## [TASK BRIEF]
In the records below, find the line with "str 1 (no str bonus)" and the line with "range 2 + str"; return exactly those lines and every line between them.

## [THE RECORDS]
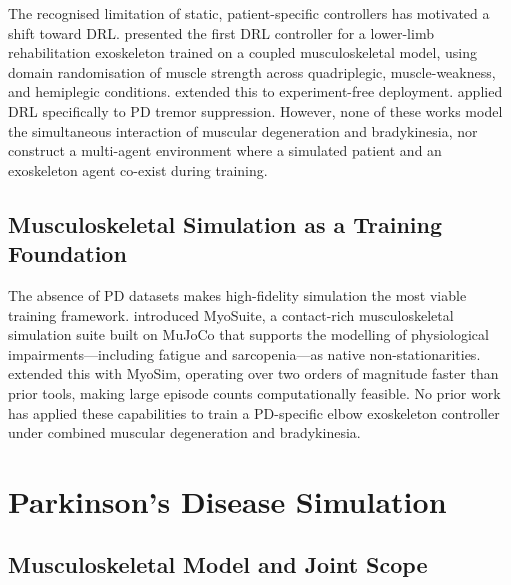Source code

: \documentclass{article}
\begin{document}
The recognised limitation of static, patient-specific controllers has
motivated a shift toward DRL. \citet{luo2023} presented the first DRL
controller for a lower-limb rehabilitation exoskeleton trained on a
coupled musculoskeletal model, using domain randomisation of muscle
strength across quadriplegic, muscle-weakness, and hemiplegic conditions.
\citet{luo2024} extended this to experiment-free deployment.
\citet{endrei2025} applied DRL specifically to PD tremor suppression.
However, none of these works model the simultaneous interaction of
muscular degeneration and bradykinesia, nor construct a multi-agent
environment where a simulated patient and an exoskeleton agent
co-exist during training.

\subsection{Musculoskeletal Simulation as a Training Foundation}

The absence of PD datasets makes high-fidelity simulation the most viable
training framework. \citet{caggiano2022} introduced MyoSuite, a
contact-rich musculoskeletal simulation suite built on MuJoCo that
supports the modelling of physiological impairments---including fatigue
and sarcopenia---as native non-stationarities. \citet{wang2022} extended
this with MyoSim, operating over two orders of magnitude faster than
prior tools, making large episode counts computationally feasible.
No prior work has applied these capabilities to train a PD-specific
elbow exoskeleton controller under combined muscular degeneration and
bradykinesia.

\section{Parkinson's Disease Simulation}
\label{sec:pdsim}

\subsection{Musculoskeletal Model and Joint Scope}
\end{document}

---

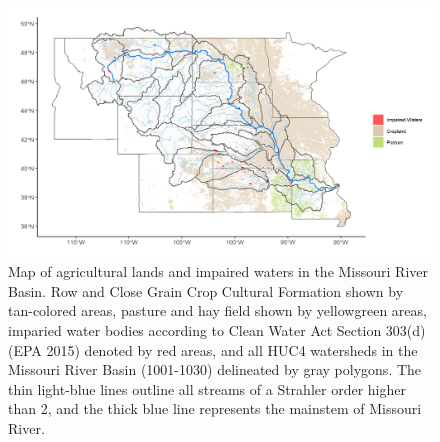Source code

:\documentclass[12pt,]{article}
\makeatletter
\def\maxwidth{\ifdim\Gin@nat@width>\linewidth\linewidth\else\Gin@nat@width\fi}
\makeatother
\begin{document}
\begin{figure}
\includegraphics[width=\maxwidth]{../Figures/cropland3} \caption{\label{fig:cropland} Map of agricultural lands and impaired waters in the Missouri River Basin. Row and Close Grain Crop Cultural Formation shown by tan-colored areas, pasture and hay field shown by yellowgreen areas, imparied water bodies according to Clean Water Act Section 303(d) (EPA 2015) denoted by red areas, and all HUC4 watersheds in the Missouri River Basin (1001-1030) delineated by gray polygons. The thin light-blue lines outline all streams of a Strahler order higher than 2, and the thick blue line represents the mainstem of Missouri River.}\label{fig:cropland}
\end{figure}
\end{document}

==

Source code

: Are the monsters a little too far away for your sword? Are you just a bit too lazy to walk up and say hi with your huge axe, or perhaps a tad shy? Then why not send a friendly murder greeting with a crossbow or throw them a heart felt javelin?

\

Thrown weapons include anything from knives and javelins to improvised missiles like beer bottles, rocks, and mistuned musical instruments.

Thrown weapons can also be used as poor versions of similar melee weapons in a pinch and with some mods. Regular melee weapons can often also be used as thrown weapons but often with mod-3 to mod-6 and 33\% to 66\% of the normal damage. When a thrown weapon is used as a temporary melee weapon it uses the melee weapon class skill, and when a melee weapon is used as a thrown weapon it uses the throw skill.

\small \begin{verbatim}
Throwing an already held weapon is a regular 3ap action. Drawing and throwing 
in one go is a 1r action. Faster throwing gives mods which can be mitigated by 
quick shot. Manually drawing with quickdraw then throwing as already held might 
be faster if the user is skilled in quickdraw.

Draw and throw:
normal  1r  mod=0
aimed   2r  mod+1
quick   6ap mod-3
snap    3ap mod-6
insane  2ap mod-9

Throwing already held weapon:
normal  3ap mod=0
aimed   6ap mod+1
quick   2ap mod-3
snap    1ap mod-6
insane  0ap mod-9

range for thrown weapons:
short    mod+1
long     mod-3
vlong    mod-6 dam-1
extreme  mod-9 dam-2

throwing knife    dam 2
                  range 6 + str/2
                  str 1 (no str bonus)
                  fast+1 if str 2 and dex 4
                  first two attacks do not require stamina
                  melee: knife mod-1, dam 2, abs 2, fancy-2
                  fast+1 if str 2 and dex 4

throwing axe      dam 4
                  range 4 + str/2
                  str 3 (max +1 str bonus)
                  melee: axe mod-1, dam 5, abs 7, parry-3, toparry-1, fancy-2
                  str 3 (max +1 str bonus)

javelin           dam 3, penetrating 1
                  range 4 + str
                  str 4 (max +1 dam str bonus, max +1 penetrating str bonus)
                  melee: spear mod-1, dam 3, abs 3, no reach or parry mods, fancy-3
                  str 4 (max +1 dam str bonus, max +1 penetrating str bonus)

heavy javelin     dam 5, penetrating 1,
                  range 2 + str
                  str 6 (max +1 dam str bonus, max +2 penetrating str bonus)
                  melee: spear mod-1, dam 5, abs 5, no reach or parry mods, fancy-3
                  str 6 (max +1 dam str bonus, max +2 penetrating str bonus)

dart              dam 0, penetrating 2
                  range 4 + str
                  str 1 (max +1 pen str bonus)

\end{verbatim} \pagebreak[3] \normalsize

## [EXERCISE OUTPUT]
                  str 1 (no str bonus)
                  fast+1 if str 2 and dex 4
                  first two attacks do not require stamina
                  melee: knife mod-1, dam 2, abs 2, fancy-2
                  fast+1 if str 2 and dex 4

throwing axe      dam 4
                  range 4 + str/2
                  str 3 (max +1 str bonus)
                  melee: axe mod-1, dam 5, abs 7, parry-3, toparry-1, fancy-2
                  str 3 (max +1 str bonus)

javelin           dam 3, penetrating 1
                  range 4 + str
                  str 4 (max +1 dam str bonus, max +1 penetrating str bonus)
                  melee: spear mod-1, dam 3, abs 3, no reach or parry mods, fancy-3
                  str 4 (max +1 dam str bonus, max +1 penetrating str bonus)

heavy javelin     dam 5, penetrating 1,
                  range 2 + str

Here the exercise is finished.